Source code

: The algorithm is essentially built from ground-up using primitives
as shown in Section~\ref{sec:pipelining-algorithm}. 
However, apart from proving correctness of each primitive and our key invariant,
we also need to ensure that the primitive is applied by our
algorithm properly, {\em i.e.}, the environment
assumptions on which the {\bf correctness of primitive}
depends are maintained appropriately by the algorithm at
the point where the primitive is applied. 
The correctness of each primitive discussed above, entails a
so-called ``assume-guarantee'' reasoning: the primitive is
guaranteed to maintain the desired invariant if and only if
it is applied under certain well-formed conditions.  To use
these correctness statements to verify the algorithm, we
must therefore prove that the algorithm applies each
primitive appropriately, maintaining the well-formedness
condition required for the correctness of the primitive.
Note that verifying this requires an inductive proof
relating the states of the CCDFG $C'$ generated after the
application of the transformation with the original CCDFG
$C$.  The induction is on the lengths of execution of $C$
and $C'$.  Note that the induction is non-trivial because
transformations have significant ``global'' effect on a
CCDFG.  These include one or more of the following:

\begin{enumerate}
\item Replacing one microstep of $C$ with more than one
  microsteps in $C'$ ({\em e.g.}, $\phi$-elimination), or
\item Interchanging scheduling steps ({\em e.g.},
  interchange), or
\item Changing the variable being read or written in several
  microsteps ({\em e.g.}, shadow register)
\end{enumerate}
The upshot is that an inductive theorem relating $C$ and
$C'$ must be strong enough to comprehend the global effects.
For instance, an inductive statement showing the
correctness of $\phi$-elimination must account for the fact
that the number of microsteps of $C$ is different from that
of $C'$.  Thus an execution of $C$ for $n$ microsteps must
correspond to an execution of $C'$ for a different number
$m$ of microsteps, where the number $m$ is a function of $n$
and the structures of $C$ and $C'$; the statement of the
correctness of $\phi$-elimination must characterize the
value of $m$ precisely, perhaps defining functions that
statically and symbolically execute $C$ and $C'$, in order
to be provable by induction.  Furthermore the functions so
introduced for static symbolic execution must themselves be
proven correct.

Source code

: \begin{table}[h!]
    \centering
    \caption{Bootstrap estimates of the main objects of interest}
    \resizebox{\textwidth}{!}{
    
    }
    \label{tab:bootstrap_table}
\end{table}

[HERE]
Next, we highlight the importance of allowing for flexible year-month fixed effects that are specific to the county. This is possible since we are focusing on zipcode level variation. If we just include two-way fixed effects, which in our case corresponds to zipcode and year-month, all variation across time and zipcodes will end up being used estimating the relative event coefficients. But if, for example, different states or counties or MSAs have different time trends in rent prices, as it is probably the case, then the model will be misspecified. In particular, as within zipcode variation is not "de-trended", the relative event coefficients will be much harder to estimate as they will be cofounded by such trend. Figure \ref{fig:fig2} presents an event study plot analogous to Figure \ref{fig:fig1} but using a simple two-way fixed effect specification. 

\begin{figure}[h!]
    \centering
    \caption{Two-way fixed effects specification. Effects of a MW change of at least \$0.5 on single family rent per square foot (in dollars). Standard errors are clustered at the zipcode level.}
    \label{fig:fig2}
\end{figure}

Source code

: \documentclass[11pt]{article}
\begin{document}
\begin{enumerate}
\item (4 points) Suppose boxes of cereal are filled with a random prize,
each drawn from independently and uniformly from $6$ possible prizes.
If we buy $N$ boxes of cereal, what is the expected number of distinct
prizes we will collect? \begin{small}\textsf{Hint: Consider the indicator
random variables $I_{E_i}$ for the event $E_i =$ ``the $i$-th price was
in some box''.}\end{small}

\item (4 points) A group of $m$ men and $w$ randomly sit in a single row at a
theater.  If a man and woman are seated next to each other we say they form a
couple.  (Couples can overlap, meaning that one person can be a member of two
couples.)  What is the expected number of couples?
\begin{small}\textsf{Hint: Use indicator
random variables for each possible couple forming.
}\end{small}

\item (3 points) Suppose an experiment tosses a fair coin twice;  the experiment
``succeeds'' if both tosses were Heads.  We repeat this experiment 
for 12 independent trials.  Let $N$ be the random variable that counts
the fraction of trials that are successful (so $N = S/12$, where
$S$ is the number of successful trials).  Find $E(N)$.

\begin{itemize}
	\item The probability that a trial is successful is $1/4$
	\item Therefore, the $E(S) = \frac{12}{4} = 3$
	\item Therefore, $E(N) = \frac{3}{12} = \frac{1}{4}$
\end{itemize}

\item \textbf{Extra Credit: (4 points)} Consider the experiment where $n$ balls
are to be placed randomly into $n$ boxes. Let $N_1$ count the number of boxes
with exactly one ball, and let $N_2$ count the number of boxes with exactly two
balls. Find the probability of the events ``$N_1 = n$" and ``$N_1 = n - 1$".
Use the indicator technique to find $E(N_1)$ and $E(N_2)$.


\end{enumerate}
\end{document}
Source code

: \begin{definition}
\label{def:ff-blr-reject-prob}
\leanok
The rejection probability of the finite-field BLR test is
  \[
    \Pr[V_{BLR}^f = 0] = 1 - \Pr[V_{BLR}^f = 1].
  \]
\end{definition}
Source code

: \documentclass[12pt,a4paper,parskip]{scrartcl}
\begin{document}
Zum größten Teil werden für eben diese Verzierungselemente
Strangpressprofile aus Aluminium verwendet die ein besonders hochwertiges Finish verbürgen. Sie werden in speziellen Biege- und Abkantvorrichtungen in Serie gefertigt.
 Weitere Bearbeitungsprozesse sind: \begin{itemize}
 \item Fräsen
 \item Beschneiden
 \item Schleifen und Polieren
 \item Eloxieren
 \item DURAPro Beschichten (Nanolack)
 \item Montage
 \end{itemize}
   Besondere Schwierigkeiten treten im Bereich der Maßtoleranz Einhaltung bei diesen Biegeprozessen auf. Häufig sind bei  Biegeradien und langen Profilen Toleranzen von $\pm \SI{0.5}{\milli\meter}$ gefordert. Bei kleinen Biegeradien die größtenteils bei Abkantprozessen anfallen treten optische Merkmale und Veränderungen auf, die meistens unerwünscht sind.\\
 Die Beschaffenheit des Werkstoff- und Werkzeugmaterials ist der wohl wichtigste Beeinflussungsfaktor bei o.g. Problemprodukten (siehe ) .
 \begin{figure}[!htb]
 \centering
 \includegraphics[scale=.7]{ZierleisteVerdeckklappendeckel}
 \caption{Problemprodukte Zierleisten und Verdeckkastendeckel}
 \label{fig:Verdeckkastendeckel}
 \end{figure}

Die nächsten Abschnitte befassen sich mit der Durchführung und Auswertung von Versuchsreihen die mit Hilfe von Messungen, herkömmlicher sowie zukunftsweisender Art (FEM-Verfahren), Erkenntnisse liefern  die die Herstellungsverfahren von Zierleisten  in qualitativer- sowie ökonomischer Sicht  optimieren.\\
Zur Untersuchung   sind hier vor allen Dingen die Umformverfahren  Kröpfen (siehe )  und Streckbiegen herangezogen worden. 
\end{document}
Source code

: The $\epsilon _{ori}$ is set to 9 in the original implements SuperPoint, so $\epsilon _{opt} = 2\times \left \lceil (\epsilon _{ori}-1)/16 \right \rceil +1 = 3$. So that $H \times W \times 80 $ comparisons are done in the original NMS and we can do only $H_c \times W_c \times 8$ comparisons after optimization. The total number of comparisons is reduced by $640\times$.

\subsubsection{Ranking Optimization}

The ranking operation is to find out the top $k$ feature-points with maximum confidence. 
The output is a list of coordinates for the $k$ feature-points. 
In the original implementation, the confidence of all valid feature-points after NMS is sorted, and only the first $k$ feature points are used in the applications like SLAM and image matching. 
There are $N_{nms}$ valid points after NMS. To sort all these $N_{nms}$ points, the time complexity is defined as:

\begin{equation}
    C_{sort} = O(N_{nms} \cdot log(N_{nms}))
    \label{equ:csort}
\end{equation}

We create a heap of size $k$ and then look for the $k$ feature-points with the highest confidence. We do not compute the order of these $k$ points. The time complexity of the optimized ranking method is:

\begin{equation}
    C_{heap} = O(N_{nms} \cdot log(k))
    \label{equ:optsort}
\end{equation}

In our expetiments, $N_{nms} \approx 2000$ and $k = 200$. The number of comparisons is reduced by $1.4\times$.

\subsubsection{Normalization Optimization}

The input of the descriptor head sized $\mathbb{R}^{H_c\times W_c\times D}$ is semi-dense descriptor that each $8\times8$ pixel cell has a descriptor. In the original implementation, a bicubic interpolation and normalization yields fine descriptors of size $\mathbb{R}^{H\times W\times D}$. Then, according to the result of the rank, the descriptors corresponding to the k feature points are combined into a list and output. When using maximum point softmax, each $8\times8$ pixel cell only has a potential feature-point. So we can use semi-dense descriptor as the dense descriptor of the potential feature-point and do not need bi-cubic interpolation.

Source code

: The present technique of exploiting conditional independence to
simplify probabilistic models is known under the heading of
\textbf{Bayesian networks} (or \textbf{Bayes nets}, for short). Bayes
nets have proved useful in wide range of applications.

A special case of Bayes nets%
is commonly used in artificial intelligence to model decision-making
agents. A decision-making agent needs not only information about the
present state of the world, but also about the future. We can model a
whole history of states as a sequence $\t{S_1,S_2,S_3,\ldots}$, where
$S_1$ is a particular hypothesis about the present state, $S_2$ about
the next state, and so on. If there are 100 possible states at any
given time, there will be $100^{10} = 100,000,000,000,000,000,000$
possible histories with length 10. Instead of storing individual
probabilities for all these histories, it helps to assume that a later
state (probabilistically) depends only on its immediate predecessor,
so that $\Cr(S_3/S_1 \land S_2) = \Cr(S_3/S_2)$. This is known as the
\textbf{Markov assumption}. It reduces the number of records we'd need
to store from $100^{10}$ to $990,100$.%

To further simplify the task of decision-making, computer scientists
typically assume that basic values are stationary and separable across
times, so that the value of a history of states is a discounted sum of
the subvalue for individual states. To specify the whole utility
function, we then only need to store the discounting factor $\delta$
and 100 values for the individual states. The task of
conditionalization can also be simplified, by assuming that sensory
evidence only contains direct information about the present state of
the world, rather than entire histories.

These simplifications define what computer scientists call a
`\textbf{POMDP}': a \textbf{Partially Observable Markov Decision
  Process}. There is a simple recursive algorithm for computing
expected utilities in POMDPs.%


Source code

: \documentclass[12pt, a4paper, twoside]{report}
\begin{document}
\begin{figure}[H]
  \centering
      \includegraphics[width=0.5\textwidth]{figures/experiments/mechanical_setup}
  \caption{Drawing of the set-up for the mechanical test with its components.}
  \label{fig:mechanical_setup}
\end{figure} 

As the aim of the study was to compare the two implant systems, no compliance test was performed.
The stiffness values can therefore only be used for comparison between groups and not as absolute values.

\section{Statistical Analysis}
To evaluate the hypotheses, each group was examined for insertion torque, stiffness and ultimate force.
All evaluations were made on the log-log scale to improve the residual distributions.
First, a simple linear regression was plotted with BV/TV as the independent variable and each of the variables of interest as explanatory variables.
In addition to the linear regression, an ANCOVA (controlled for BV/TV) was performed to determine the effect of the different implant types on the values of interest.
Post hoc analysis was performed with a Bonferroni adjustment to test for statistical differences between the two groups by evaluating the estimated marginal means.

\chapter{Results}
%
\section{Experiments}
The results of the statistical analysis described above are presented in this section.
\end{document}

+ + + + + + +

Everything from the line with "of the set-up" to the end of the listing, and only that, is to be set down exactly, line by line.

Task answer.
  \caption{Drawing of the set-up for the mechanical test with its components.}
  \label{fig:mechanical_setup}
\end{figure} 

As the aim of the study was to compare the two implant systems, no compliance test was performed.
The stiffness values can therefore only be used for comparison between groups and not as absolute values.

\section{Statistical Analysis}
To evaluate the hypotheses, each group was examined for insertion torque, stiffness and ultimate force.
All evaluations were made on the log-log scale to improve the residual distributions.
First, a simple linear regression was plotted with BV/TV as the independent variable and each of the variables of interest as explanatory variables.
In addition to the linear regression, an ANCOVA (controlled for BV/TV) was performed to determine the effect of the different implant types on the values of interest.
Post hoc analysis was performed with a Bonferroni adjustment to test for statistical differences between the two groups by evaluating the estimated marginal means.

\chapter{Results}
%
\section{Experiments}
The results of the statistical analysis described above are presented in this section.
\end{document}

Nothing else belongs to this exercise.